Radiographs are an important aspect of providing comprehensive patient care in dentistry. Though many patients balk at the idea of getting radiographs, it’s imperative to acquire them in order to diagnose diseases such as periodontal disease, dental caries, abscesses, and certain lesions of the jaw.
One could argue radiographs are one of the most important diagnostic tools we use in dentistry. We now have multiple imaging types to assist in disease diagnosis, including intraoral, panoramic, cephalometric, and cone-beam computed tomography (CBCT) imaging. Nonetheless, it’s crucial to use certain principles to determine the need for radiographs and what kind of radiographs to acquire.
An article in the Journal of the American Dental Association reminds dental professionals to ask these questions when deciding on the need and what type of image to capture include:1
- What image is needed to answer any diagnostic questions?
- What technique will use the least amount of radiation to answer the diagnostic question?
- What are the benefits of acquiring the image?
- What are the risks of acquiring the image?
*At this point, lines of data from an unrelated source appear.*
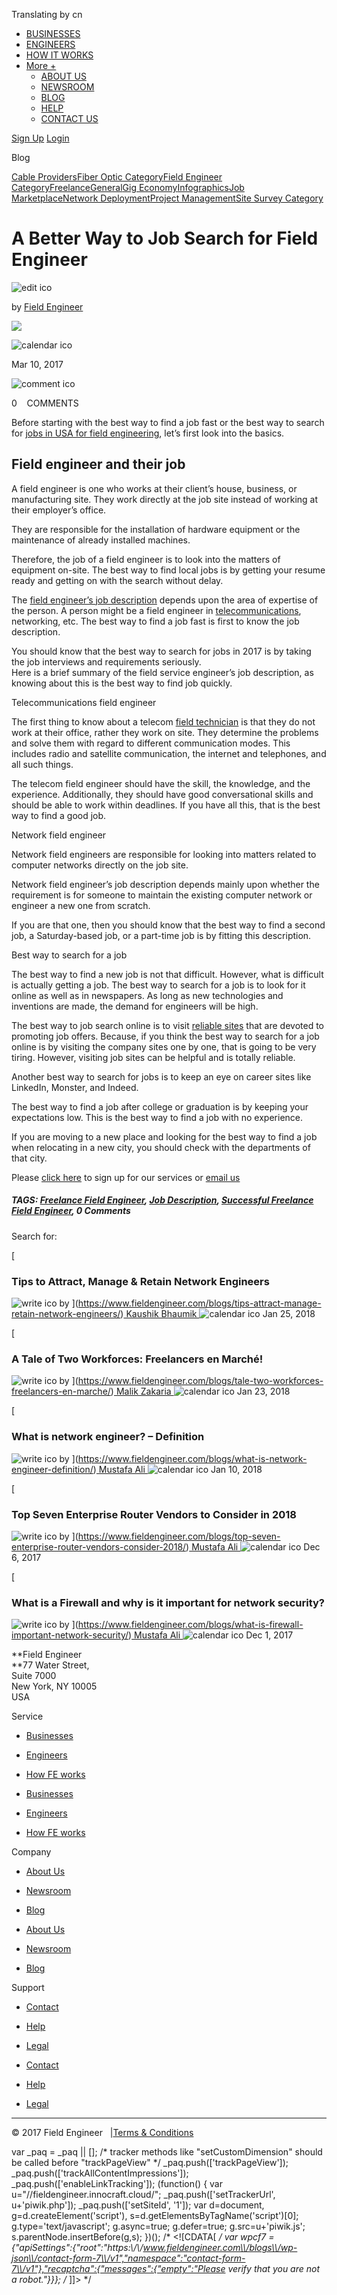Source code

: Translating by cn 
*   [BUSINESSES](https://www.fieldengineer.com/business/ "BUSINESSES")
*   [ENGINEERS](https://www.fieldengineer.com/engineer/ "ENGINEERS")
*   [HOW IT WORKS](https://www.fieldengineer.com/how-it-works/ "HOW IT WORKS")
*   [More +](# "More +")
    *   [ABOUT US](https://www.fieldengineer.com/about/ "ABOUT US")
    *   [NEWSROOM](https://www.fieldengineer.com/newsroom/ "NEWSROOM")
    *   [BLOG](https://www.fieldengineer.com/blogs/ "BLOG")
    *   [HELP](https://www.fieldengineer.com/help/ "HELP")
    *   [CONTACT US](https://www.fieldengineer.com/contact/ "CONTACT US")

[Sign Up](https://www.fieldengineer.com/signup/?type=business) [Login](https://app.fieldengineer.com/)

Blog

[Cable Providers](https://www.fieldengineer.com/blogs/category/cable-providers/)[Fiber Optic Category](https://www.fieldengineer.com/blogs/category/fiber-optic/)[Field Engineer Category](https://www.fieldengineer.com/blogs/category/field-engineer/)[Freelance](https://www.fieldengineer.com/blogs/category/freelance/)[General](https://www.fieldengineer.com/blogs/category/general/)[Gig Economy](https://www.fieldengineer.com/blogs/category/gig-economy/)[Infographics](https://www.fieldengineer.com/blogs/category/infographics/)[Job Marketplace](https://www.fieldengineer.com/blogs/category/job-marketplace/)[Network Deployment](https://www.fieldengineer.com/blogs/category/network-deployment/)[Project Management](https://www.fieldengineer.com/blogs/category/project-management/)[Site Survey Category](https://www.fieldengineer.com/blogs/category/site-survey/)

A Better Way to Job Search for Field Engineer
=============================================

![edit ico](https://www.fieldengineer.com/blogs/wp-content/themes/fieldEngineer/blog/images/edit-img.png)

by [Field Engineer](https://www.fieldengineer.com/blogs/author/kaushikbhaumik/)

![](https://secure.gravatar.com/avatar/bfabec1747b7798738753962805813d9?s=32&d=mm&r=g)

![calendar ico](https://www.fieldengineer.com/blogs/wp-content/themes/fieldEngineer/blog/images/cal-img.png)

Mar 10, 2017

![comment ico](https://www.fieldengineer.com/blogs/wp-content/themes/fieldEngineer/blog/images/comm-img.jpg)

0    COMMENTS

Before starting with the best way to find a job fast or the best way to search for [jobs in USA for field engineering](http://www.fieldengineer.com/engineers/field-engineers-new-york), let’s first look into the basics.

Field engineer and their job
----------------------------

A field engineer is one who works at their client’s house, business, or manufacturing site. They work directly at the job site instead of working at their employer’s office.

They are responsible for the installation of hardware equipment or the maintenance of already installed machines.

Therefore, the job of a field engineer is to look into the matters of equipment on-site. The best way to find local jobs is by getting your resume ready and getting on with the search without delay.

The [field engineer’s job description](https://www.fieldengineer.com/blogs/2017/04/12/kinds-work-can-freelance-engineers/) depends upon the area of expertise of the person. A person might be a field engineer in [telecommunications](https://www.fieldengineer.com/blogs/2016/09/13/wireless-network-deployment/), networking, etc. The best way to find a job fast is first to know the job description.

You should know that the best way to search for jobs in 2017 is by taking the job interviews and requirements seriously.  
Here is a brief summary of the field service engineer’s job description, as knowing about this is the best way to find job quickly.

Telecommunications field engineer

The first thing to know about a telecom [field technician](https://www.fieldengineer.com/engineers/field-technician) is that they do not work at their office, rather they work on site. They determine the problems and solve them with regard to different communication modes. This includes radio and satellite communication, the internet and telephones, and all such things.

The telecom field engineer should have the skill, the knowledge, and the experience. Additionally, they should have good conversational skills and should be able to work within deadlines. If you have all this, that is the best way to find a good job.

Network field engineer

Network field engineers are responsible for looking into matters related to computer networks directly on the job site.

Network field engineer’s job description depends mainly upon whether the requirement is for someone to maintain the existing computer network or engineer a new one from scratch.

If you are that one, then you should know that the best way to find a second job, a Saturday-based job, or a part-time job is by fitting this description.

Best way to search for a job

The best way to find a new job is not that difficult. However, what is difficult is actually getting a job. The best way to search for a job is to look for it online as well as in newspapers. As long as new technologies and inventions are made, the demand for engineers will be high.

The best way to job search online is to visit [reliable sites](https://www.fieldengineer.com) that are devoted to promoting job offers. Because, if you think the best way to search for a job online is by visiting the company sites one by one, that is going to be very tiring. However, visiting job sites can be helpful and is totally reliable.

Another best way to search for jobs is to keep an eye on career sites like LinkedIn, Monster, and Indeed.

The best way to find a job after college or graduation is by keeping your expectations low. This is the best way to find a job with no experience.

If you are moving to a new place and looking for the best way to find a job when relocating in a new city, you should check with the departments of that city.

Please [click here](https://www.fieldengineer.com/landing/business) to sign up for our services or [email us](mailto:sales@fieldengineer.com)

##### TAGS: [Freelance Field Engineer](https://www.fieldengineer.com/blogs/tag/freelance-field-engineer), [Job Description](https://www.fieldengineer.com/blogs/tag/job-description), [Successful Freelance Field Engineer](https://www.fieldengineer.com/blogs/tag/successful-freelance-field-engineer), 0 Comments

Search for:  

[

### Tips to Attract, Manage & Retain Network Engineers

 ![write  ico](https://www.fieldengineer.com/blogs/wp-content/themes/fieldEngineer/blog/images/writing-icon.jpg) by ](https://www.fieldengineer.com/blogs/tips-attract-manage-retain-network-engineers/)[ Kaushik Bhaumik ](https://www.fieldengineer.com/blogs/author/kbhaumik/) ![calendar ico](https://www.fieldengineer.com/blogs/wp-content/themes/fieldEngineer/blog/images/calendar-icon.png) Jan 25, 2018 

[

### A Tale of Two Workforces: Freelancers en Marché!

 ![write  ico](https://www.fieldengineer.com/blogs/wp-content/themes/fieldEngineer/blog/images/writing-icon.jpg) by ](https://www.fieldengineer.com/blogs/tale-two-workforces-freelancers-en-marche/)[ Malik Zakaria ](https://www.fieldengineer.com/blogs/author/mzakaria/) ![calendar ico](https://www.fieldengineer.com/blogs/wp-content/themes/fieldEngineer/blog/images/calendar-icon.png) Jan 23, 2018 

[

### What is network engineer? – Definition

 ![write  ico](https://www.fieldengineer.com/blogs/wp-content/themes/fieldEngineer/blog/images/writing-icon.jpg) by ](https://www.fieldengineer.com/blogs/what-is-network-engineer-definition/)[ Mustafa Ali ](https://www.fieldengineer.com/blogs/author/mustafaali/) ![calendar ico](https://www.fieldengineer.com/blogs/wp-content/themes/fieldEngineer/blog/images/calendar-icon.png) Jan 10, 2018 

[

### Top Seven Enterprise Router Vendors to Consider in 2018

 ![write  ico](https://www.fieldengineer.com/blogs/wp-content/themes/fieldEngineer/blog/images/writing-icon.jpg) by ](https://www.fieldengineer.com/blogs/top-seven-enterprise-router-vendors-consider-2018/)[ Mustafa Ali ](https://www.fieldengineer.com/blogs/author/mustafaali/) ![calendar ico](https://www.fieldengineer.com/blogs/wp-content/themes/fieldEngineer/blog/images/calendar-icon.png) Dec 6, 2017 

[

### What is a Firewall and why is it important for network security?

 ![write  ico](https://www.fieldengineer.com/blogs/wp-content/themes/fieldEngineer/blog/images/writing-icon.jpg) by ](https://www.fieldengineer.com/blogs/what-is-firewall-important-network-security/)[ Mustafa Ali ](https://www.fieldengineer.com/blogs/author/mustafaali/) ![calendar ico](https://www.fieldengineer.com/blogs/wp-content/themes/fieldEngineer/blog/images/calendar-icon.png) Dec 1, 2017 

**Field Engineer  
**77 Water Street,  
Suite 7000  
New York, NY 10005  
USA

Service

*   [Businesses](https://www.fieldengineer.com/business/)
*   [Engineers](https://www.fieldengineer.com/engineer/)
*   [How FE works](https://www.fieldengineer.com/how-it-works/)

*   [Businesses](https://www.fieldengineer.com/business/)
*   [Engineers](https://www.fieldengineer.com/engineer/)
*   [How FE works](https://www.fieldengineer.com/how-it-works/)

Company

*   [About Us](https://www.fieldengineer.com/about/)
*   [Newsroom](https://www.fieldengineer.com/newsroom/)
*   [Blog](https://www.fieldengineer.com/blogs/)

*   [About Us](https://www.fieldengineer.com/about/)
*   [Newsroom](https://www.fieldengineer.com/newsroom/)
*   [Blog](https://www.fieldengineer.com/blogs/)

Support

*   [Contact](https://www.fieldengineer.com/contact/)
*   [Help](https://www.fieldengineer.com/help/)
*   [Legal](https://www.fieldengineer.com/legal/)

*   [Contact](https://www.fieldengineer.com/contact/)
*   [Help](https://www.fieldengineer.com/help/)
*   [Legal](https://www.fieldengineer.com/legal/)

* * *

© 2017 Field Engineer   |[Terms & Conditions](https://www.fieldengineer.com/legal)

var \_paq = \_paq || \[\]; /* tracker methods like "setCustomDimension" should be called before "trackPageView" */ \_paq.push(\['trackPageView'\]); \_paq.push(\['trackAllContentImpressions'\]); \_paq.push(\['enableLinkTracking'\]); (function() { var u="//fieldengineer.innocraft.cloud/"; \_paq.push(\['setTrackerUrl', u+'piwik.php'\]); _paq.push(\['setSiteId', '1'\]); var d=document, g=d.createElement('script'), s=d.getElementsByTagName('script')\[0\]; g.type='text/javascript'; g.async=true; g.defer=true; g.src=u+'piwik.js'; s.parentNode.insertBefore(g,s); })(); /\* <!\[CDATA\[ */ var wpcf7 = {"apiSettings":{"root":"https:\\/\\/www.fieldengineer.com\\/blogs\\/wp-json\\/contact-form-7\\/v1","namespace":"contact-form-7\\/v1"},"recaptcha":{"messages":{"empty":"Please verify that you are not a robot."}}}; /* \]\]> */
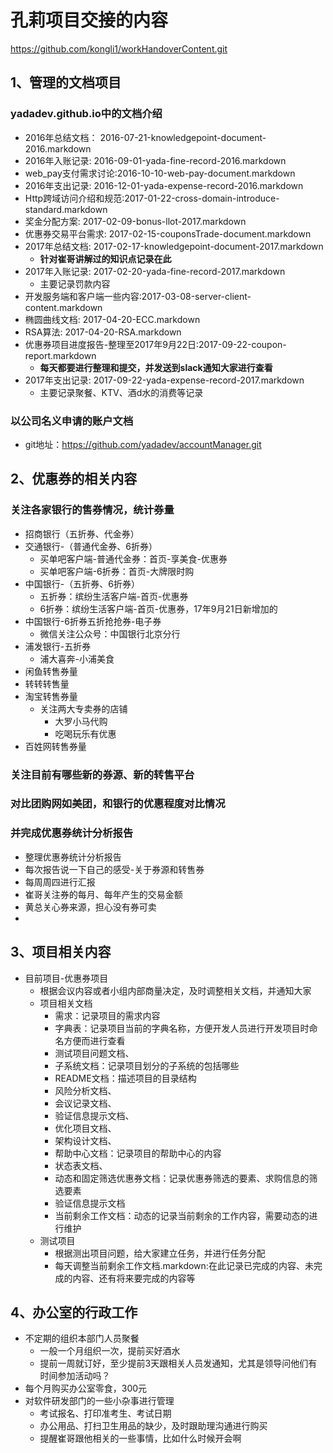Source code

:

# 孔莉项目交接的内容

https://github.com/kongli1/workHandoverContent.git

## 1、管理的文档项目

### yadadev.github.io中的文档介绍
- 2016年总结文档：    2016-07-21-knowledgepoint-document-2016.markdown
- 2016年入账记录:     2016-09-01-yada-fine-record-2016.markdown
- web_pay支付需求讨论:2016-10-10-web-pay-document.markdown
- 2016年支出记录:     2016-12-01-yada-expense-record-2016.markdown
- Http跨域访问介绍和规范:2017-01-22-cross-domain-introduce-standard.markdown
- 奖金分配方案:          2017-02-09-bonus-llot-2017.markdown
- 优惠券交易平台需求:     2017-02-15-couponsTrade-document.markdown
- 2017年总结文档:        2017-02-17-knowledgepoint-document-2017.markdown
  - **针对崔哥讲解过的知识点记录在此**
- 2017年入账记录:        2017-02-20-yada-fine-record-2017.markdown
  - 主要记录罚款内容
- 开发服务端和客户端一些内容:2017-03-08-server-client-content.markdown
- 椭圆曲线文档:           2017-04-20-ECC.markdown
- RSA算法:               2017-04-20-RSA.markdown
- 优惠券项目进度报告-整理至2017年9月22日:2017-09-22-coupon-report.markdown
  - **每天都要进行整理和提交，并发送到slack通知大家进行查看**
- 2017年支出记录:        2017-09-22-yada-expense-record-2017.markdown
  - 主要记录聚餐、KTV、酒d水的消费等记录



###  以公司名义申请的账户文档

- git地址：https://github.com/yadadev/accountManager.git


## 2、优惠券的相关内容

### 关注各家银行的售券情况，统计券量
- 招商银行（五折券、代金券）
- 交通银行-（普通代金券、6折券）
  - 买单吧客户端-普通代金券：首页-享美食-优惠券
  - 买单吧客户端-6折券：首页-大牌限时购
- 中国银行-（五折券、6折券）
  - 五折券：缤纷生活客户端-首页-优惠券
  - 6折券：缤纷生活客户端-首页-优惠券，17年9月21日新增加的
- 中国银行-6折券五折抢抢券-电子券
  - 微信关注公众号：中国银行北京分行
- 浦发银行-五折券
  - 浦大喜奔-小浦美食
- 闲鱼转售券量
- 转转转售量
- 淘宝转售券量
  - 关注两大专卖券的店铺
    - 大罗小马代购
    - 吃喝玩乐有优惠
- 百姓网转售券量


### 关注目前有哪些新的券源、新的转售平台

### 对比团购网如美团，和银行的优惠程度对比情况

### 并完成优惠券统计分析报告
- 整理优惠券统计分析报告
- 每次报告说一下自己的感受-关于券源和转售券
- 每周周四进行汇报
- 崔哥关注券的每月、每年产生的交易金额
- 黄总关心券来源，担心没有券可卖
- 

## 3、项目相关内容
- 目前项目-优惠券项目
  - 根据会议内容或者小组内部商量决定，及时调整相关文档，并通知大家
  - 项目相关文档
    - 需求：记录项目的需求内容
    - 字典表：记录项目当前的字典名称，方便开发人员进行开发项目时命名方便而进行查看
    - 测试项目问题文档、
    - 子系统文档：记录项目划分的子系统的包括哪些
    - README文档：描述项目的目录结构
    - 风险分析文档、
    - 会议记录文档、
    - 验证信息提示文档、
    - 优化项目文档、
    - 架构设计文档、
    - 帮助中心文档：记录项目的帮助中心的内容
    - 状态表文档、
    - 动态和固定筛选优惠券文档：记录优惠券筛选的要素、求购信息的筛选要素
    - 验证信息提示文档
    - 当前剩余工作文档：动态的记录当前剩余的工作内容，需要动态的进行维护
  - 测试项目
    - 根据测出项目问题，给大家建立任务，并进行任务分配
    - 每天调整当前剩余工作文档.markdown:在此记录已完成的内容、未完成的内容、还有将来要完成的内容等


## 4、办公室的行政工作
- 不定期的组织本部门人员聚餐
  - 一般一个月组织一次，提前买好酒水
  - 提前一周就订好，至少提前3天跟相关人员发通知，尤其是领导问他们有时间参加活动吗？
- 每个月购买办公室零食，300元
- 对软件研发部门的一些小杂事进行管理
  - 考试报名、打印准考生、考试日期
  - 办公用品、打扫卫生用品的缺少，及时跟助理沟通进行购买
  - 提醒崔哥跟他相关的一些事情，比如什么时候开会啊
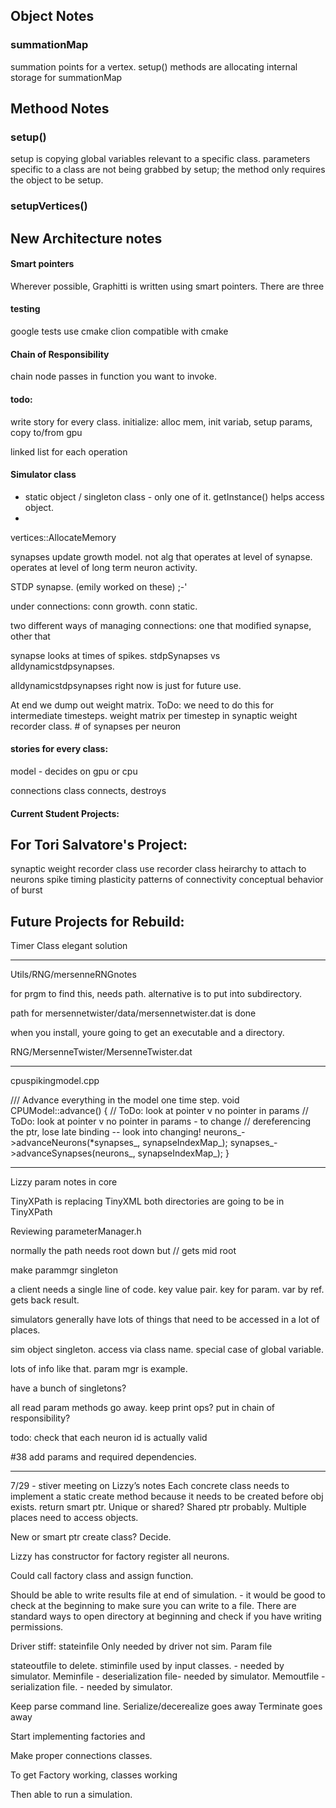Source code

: ## Object Notes
### summationMap
summation points for a vertex. setup() methods are allocating internal storage for summationMap

## Methood Notes

### setup()
 setup is copying global variables relevant to a specific class.
 parameters specific to a class are not being grabbed by setup; the method only requires the object to be setup.

### setupVertices()




## New Architecture notes

#### Smart pointers 
Wherever possible, Graphitti is written using smart pointers. There are three  

#### testing
google tests use cmake 
clion compatible with cmake

#### Chain of Responsibility
chain node passes in function you want to invoke. 

#### todo: 
write story for every class. 
initialize: alloc mem, init variab, setup params, copy to/from gpu

linked list for each operation

#### Simulator class
- static object / singleton class - only one of it. getInstance() helps access object.
-


vertices::AllocateMemory


synapses update growth model. not alg that operates at level of synapse. operates at level of long term neuron activity. 

STDP synapse. (emily worked on these) ;-'

under connections: conn growth. conn static. 

two different ways of managing connections: one that modified synapse, other that 

synapse looks at times of spikes. 
stdpSynapses vs alldynamicstdpsynapses. 

alldynamicstdpsynapses right now is just for future use. 

At end we dump out weight matrix. 
ToDo: we need to do this for intermediate timesteps. weight matrix per timestep in synaptic weight recorder class. # of synapses per neuron 


#### stories for every class: 
model - decides on gpu or cpu 

connections class connects, destroys 



#### Current Student Projects: 

## For Tori Salvatore's Project:
synaptic weight recorder class
use recorder class heirarchy to attach to neurons
spike timing plasticity
patterns of connectivity
conceptual behavior of burst 

## Future Projects for Rebuild: 
Timer Class elegant solution

*******************************************************
Utils/RNG/mersenneRNGnotes

for prgm to find this, needs path. alternative is to put into subdirectory.

path for mersennetwister/data/mersennetwister.dat is done

when you install, youre going to get an executable and a directory.

RNG/MersenneTwister/MersenneTwister.dat

*************************************
cpuspikingmodel.cpp

/// Advance everything in the model one time step.
void CPUModel::advance()
{
   // ToDo: look at pointer v no pointer in params
   // ToDo: look at pointer v no pointer in params - to change
   // dereferencing the ptr, lose late binding -- look into changing!
    neurons_->advanceNeurons(*synapses_, synapseIndexMap_);
    synapses_->advanceSynapses(neurons_, synapseIndexMap_);
}

*******************************************************


Lizzy param notes in core

TinyXPath is replacing TinyXML
both directories are going to be in TinyXPath

Reviewing parameterManager.h

normally the path needs root down but // gets mid root

make parammgr singleton

a client needs a single line of code. key value pair. key for param. var by ref. gets back result.

simulators generally have lots of things that need to be accessed in a lot of places.

sim object singleton. access via class name. special case of global variable.

lots of info like that. param mgr is example.

have a bunch of singletons?

all read param methods go away. keep print ops? put in chain of responsibility?

todo: check that each neuron id is actually valid

#38 add params and required dependencies.

*******************************************************


7/29 - stiver meeting on Lizzy’s notes 
Each concrete class needs to implement a static create method because it needs to be created before obj exists. return smart ptr. Unique or shared? Shared ptr probably. Multiple places need to access objects. 

New or smart ptr create class? Decide. 

Lizzy has constructor for factory register all neurons. 

Could call factory class and assign function. 

Should be able to write results file at end of simulation. - it would be good to check at the beginning to make sure you can write to a file. There are standard ways to open directory at beginning and check if you have writing permissions. 


Driver stiff: 
stateinfile Only needed by driver not sim. Param file 

stateoutfile to delete. 
stiminfile used by input classes. - needed by simulator. 
Meminfile - deserialization file- needed by simulator. 
Memoutfile - serialization file. - needed by simulator. 

Keep parse command line. 
Serialize/decerealize goes away
Terminate goes away 

Start implementing factories and 

Make proper connections classes. 

To get 
Factory working, classes working

Then able to run a simulation.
These questions are necessary to reduce the amount of radiation patients are exposed to during their dental appointments.
ALARA
The aim of ALARA (as low as reasonably achievable) is to reduce radiation exposure as much as possible while still allowing for proper diagnosis of dental diseases. Multiple approaches can reduce a patient’s radiation dose; it isn’t simply reducing the number of radiographs taken.
Using digital radiography alone reduces the radiation exposure by 90% compared to the radiation dose using E-speed films while also improving diagnostic accuracy with filtering and enhancement tools.2 The first digital X-ray sensor, developed by Francis Moyen, became available in the mid-1980s. These sensors were limited in their abilities. They did not allow for image storage, and the image had to be printed.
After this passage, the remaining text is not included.